19. The computer-implemented method of any one of claims 1 through 17, further comprising: determining, by the one or more processors, a query point associated with scanning of the pharmaceutical process by the spectroscopy system; querying, by the one or more processors, a database containing a plurality of observation data sets associated with past observations of pharmaceutical processes, wherein each of the observation data sets includes associated 1 D spectral data and a corresponding actual analytical measurement, and wherein querying the database includes selecting as training data, from among the plurality of observation data sets, observation data sets that satisfy one or more relevancy criteria with respect to the query point; and training, by the one or more processors and using the selected training data, the deep learning model using the observation data sets that satisfy the one or more relevancy criteria with respect to the query point.

20. The computer-implemented method of claim 19, wherein: determining the query point includes determining the query point based at least in part on new 1 D spectral data, the new 1 D spectral data being generated by the spectroscopy system when scanning the pharmaceutical process; and selecting as training data the observation data sets that satisfy the one or more relevancy criteria with respect to the query point includes comparing the new 1 D spectral data on which determination of the query point was based to 1 D spectral data associated with the past observations of the pharmaceutical processes.

21. The computer-implemented method of claim 19 or 20, wherein determining the query point includes: determining the query point based at least in part on one or both of (i) a media profile associated with the pharmaceutical process, and (ii) one or more operating conditions under which the pharmaceutical process is analyzed.

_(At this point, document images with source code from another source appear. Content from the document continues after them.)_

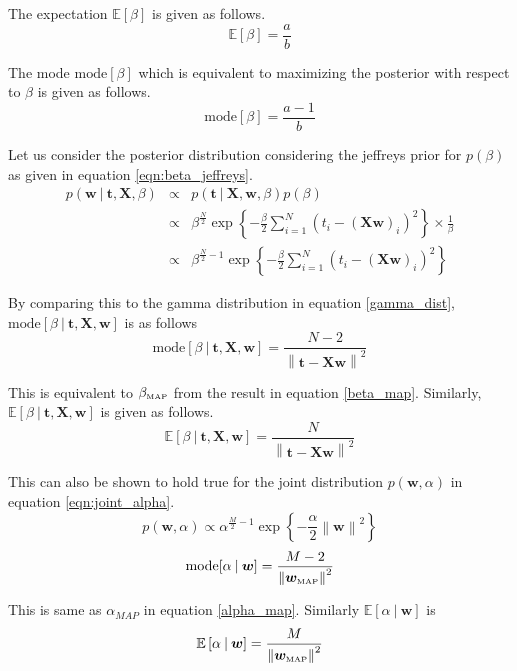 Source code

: \documentclass[11pt]{article}
\newcommand{\mean}[1]{\mathbb{E}\left[#1\right]}
\newcommand{\map}[1]{{#1}_{\text{\tiny MAP}}}
\newcommand\given[1][]{\:#1\vert\:}
\newcommand{\norm}[1]{\left\lVert#1\right\rVert}
\begin{document}
The expectation $\mean{\beta}$ is given as follows.
\begin{equation}
    \mean{\beta} = \frac{a}{b}
\end{equation}

The mode $\text{mode}[\beta]$ which is equivalent to maximizing the posterior with respect to $\beta$ is given as follows.
\begin{equation} \label{mode}
    \text{mode}[\beta] = \frac{a-1}{b}
\end{equation}

Let us consider the posterior distribution considering the jeffreys prior for $p(\beta)$ as given in equation \ref{eqn:beta_jeffreys}.
\begin{eqnarray}
    p(\bm{w} \given \bm{t}, \bm{X}, \beta) 
    &\propto& p(\bm{t} \given \bm{X}, \bm{w}, \beta) p(\beta) \\
    &\propto& \beta^{\frac{N}{2}}\exp\left\{-\frac{\beta}{2} \sum_{i=1}^N(t_i - (\bm{X}\bm{w})_i)^2 \right\} \times \frac{1}{\beta} \\
    &\propto& \beta^{\frac{N}{2}-1}\exp\left\{-\frac{\beta}{2} \sum_{i=1}^N(t_i - (\bm{X}\bm{w})_i)^2 \right\}
\end{eqnarray}

By comparing this to the gamma distribution in equation \ref{gamma_dist}, $\text{mode}[\beta \given \bm{t}, \bm{X}, \bm{w}]$ is as follows
\begin{equation}
    \text{mode}[\beta \given \bm{t}, \bm{X}, \bm{w}] = \frac{N-2}{\norm{\bm{t} - \bm{X}\bm{w}}^2}
\end{equation}

This is equivalent to $\map{\beta}$ from the result in equation \ref{beta_map}. Similarly, $\mean{\beta \given \bm{t}, \bm{X}, \bm{w}}$ is given as follows.
\begin{equation}
    \mean{\beta \given \bm{t}, \bm{X}, \bm{w}} = \frac{N}{\norm{\bm{t} - \bm{X}\bm{w}}^2}
\end{equation}

This can also be shown to hold true for the joint distribution $p(\bm{w}, \alpha)$ in equation \ref{eqn:joint_alpha}.
\begin{equation}
    p(\bm{w},\alpha) \propto \alpha^{\frac{M}{2}-1}\exp{\left\{ -\frac{\alpha}{2}\norm{\bm{w}}^2\right\}}
\end{equation}
\begin{equation}
    \text{mode}[\alpha \given \bm{w}] = \frac{M-2}{\norm{\map{\bm{w}}}^2}
\end{equation}

This is same as $\alpha_{MAP}$ in equation \ref{alpha_map}. Similarly $\mean{\alpha \given \bm{w}}$ is
\begin{equation}
    \mean{\alpha \given \bm{w}} = \frac{M}{\norm{\map{\bm{w}}}^2}
\end{equation}
\end{document}
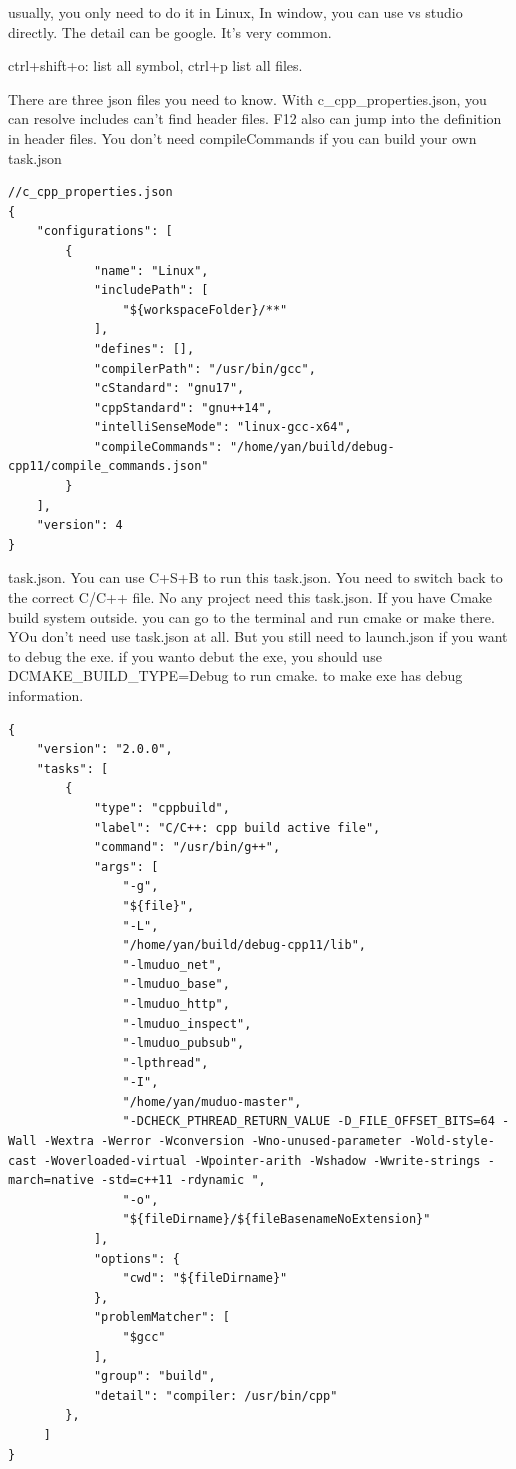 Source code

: \documentclass[paper=8.5in:11in, twoside, 12pt, pagesize=pdftex]{book}
\begin{document}
usually, you only need to do it in Linux, In window, you can use vs studio directly. The detail can be google. It's very common.

ctrl+shift+o: list all symbol, ctrl+p list all files.



There are three json files you need to know. With c\_cpp\_properties.json, you can resolve includes can't find header files. F12 also can jump into the definition in header files. You don't need compileCommands if you can build your own task.json
    
\begin{lstlisting}[mathescape=false]
//c_cpp_properties.json
{
    "configurations": [
        {
            "name": "Linux",
            "includePath": [
                "${workspaceFolder}/**"
            ],
            "defines": [],
            "compilerPath": "/usr/bin/gcc",
            "cStandard": "gnu17",
            "cppStandard": "gnu++14",
            "intelliSenseMode": "linux-gcc-x64",
            "compileCommands": "/home/yan/build/debug-cpp11/compile_commands.json"
        }
    ],
    "version": 4
}
\end{lstlisting}

task.json. You can use C+S+B to run this task.json. You need to switch back to the correct C/C++ file. No any project need this task.json. If you have Cmake build system outside. you can go to the terminal and run cmake or make there. YOu don't need use task.json at all.  But you still need to launch.json if you want to debug the exe. if you wanto debut the exe, you should use DCMAKE\_BUILD\_TYPE=Debug to run cmake. to make exe has debug information. 

\begin{lstlisting}[mathescape=false]
{
    "version": "2.0.0",
    "tasks": [
        {
            "type": "cppbuild",
            "label": "C/C++: cpp build active file",
            "command": "/usr/bin/g++",
            "args": [
                "-g",
                "${file}",
                "-L",
                "/home/yan/build/debug-cpp11/lib",
                "-lmuduo_net",
                "-lmuduo_base",
                "-lmuduo_http",
                "-lmuduo_inspect",
                "-lmuduo_pubsub",
                "-lpthread",
                "-I",
                "/home/yan/muduo-master",
                "-DCHECK_PTHREAD_RETURN_VALUE -D_FILE_OFFSET_BITS=64 -Wall -Wextra -Werror -Wconversion -Wno-unused-parameter -Wold-style-cast -Woverloaded-virtual -Wpointer-arith -Wshadow -Wwrite-strings -march=native -std=c++11 -rdynamic ",
                "-o",
                "${fileDirname}/${fileBasenameNoExtension}"
            ],
            "options": {
                "cwd": "${fileDirname}"
            },
            "problemMatcher": [
                "$gcc"
            ],
            "group": "build",
            "detail": "compiler: /usr/bin/cpp"
        },
     ]
}
\end{lstlisting}
\end{document}
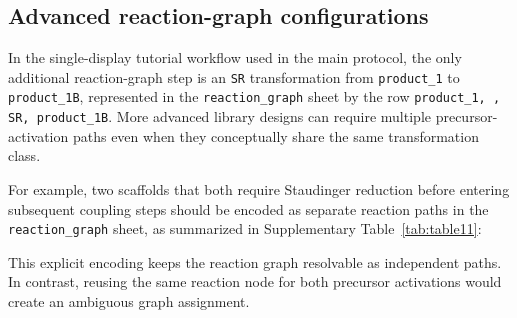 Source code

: \subsection{Advanced reaction-graph configurations}
\label{supp:reaction-graph-advanced}

In the single-display tutorial workflow used in the main protocol, the only additional reaction-graph step is an \texttt{SR} transformation from \texttt{product\_1} to \texttt{product\_1B}, represented in the \texttt{reaction\_graph} sheet by the row \texttt{product\_1, , SR, product\_1B}. More advanced library designs can require multiple precursor-activation paths even when they conceptually share the same transformation class.

For example, two scaffolds that both require Staudinger reduction before entering subsequent coupling steps should be encoded as separate reaction paths in the \texttt{reaction\_graph} sheet, as summarized in Supplementary Table~\ref{tab:table11}:



This explicit encoding keeps the reaction graph resolvable as independent paths. In contrast, reusing the same reaction node for both precursor activations would create an ambiguous graph assignment.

22. The computer-implemented method of any one of claims 1 through 21 , wherein the pharmaceutical process is a cell culture process.

23. One or more non-transitory computer-readable media storing instructions for monitoring and/or controlling a pharmaceutical process, wherein the instructions, when executed by one or more processors, cause the one or more processors to perform the method of any one of claims 1 through 17 or any one of claims 19 through 22.